• ABOUT THIS TASK
For each line of the data that includes the word "interface", copy the line.

• EXCERPTED DATA
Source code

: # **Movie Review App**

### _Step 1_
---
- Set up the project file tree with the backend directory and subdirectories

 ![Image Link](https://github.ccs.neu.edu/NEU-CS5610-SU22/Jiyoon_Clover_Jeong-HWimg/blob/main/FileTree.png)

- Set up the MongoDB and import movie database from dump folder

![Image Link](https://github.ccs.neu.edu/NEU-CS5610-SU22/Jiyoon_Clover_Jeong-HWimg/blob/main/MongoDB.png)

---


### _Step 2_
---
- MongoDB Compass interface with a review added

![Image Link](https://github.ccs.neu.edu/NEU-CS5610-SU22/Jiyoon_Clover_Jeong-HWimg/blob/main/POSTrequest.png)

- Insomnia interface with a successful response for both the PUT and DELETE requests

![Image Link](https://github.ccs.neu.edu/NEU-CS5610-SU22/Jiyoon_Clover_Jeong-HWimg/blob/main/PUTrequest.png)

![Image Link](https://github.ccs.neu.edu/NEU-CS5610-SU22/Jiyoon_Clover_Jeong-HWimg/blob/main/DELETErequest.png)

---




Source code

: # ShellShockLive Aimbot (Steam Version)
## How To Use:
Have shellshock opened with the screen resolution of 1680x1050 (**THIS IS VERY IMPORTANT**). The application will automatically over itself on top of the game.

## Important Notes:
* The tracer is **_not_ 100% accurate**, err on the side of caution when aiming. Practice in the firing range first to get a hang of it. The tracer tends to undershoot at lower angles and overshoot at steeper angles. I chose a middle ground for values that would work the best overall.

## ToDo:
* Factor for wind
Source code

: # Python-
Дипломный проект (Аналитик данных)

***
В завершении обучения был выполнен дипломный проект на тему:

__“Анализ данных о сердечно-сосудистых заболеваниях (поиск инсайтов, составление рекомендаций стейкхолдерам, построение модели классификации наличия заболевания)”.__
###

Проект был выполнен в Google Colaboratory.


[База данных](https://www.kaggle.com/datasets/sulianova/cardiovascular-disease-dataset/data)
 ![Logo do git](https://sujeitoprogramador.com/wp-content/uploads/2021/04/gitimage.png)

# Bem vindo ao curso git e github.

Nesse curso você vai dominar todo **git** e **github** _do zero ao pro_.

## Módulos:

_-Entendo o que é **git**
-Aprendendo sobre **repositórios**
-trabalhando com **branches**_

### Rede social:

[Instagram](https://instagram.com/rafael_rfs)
==
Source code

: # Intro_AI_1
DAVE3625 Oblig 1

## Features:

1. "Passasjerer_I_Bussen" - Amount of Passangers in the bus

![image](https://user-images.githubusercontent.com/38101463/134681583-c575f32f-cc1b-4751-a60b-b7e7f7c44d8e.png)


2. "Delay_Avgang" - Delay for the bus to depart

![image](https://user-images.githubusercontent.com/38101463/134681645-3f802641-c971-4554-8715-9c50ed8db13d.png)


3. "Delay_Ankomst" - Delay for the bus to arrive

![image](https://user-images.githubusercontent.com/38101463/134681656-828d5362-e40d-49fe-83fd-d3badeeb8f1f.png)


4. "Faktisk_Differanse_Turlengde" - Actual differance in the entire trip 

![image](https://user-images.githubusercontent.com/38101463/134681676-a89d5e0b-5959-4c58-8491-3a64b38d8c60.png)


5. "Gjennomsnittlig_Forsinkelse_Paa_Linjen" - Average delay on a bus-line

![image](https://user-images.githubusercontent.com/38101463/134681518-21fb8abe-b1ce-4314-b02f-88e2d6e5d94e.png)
==
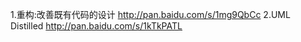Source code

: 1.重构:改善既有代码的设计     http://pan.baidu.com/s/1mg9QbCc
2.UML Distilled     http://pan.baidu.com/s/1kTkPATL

• ANSWER FOR THE TASK
- MongoDB Compass interface with a review added
- Insomnia interface with a successful response for both the PUT and DELETE requests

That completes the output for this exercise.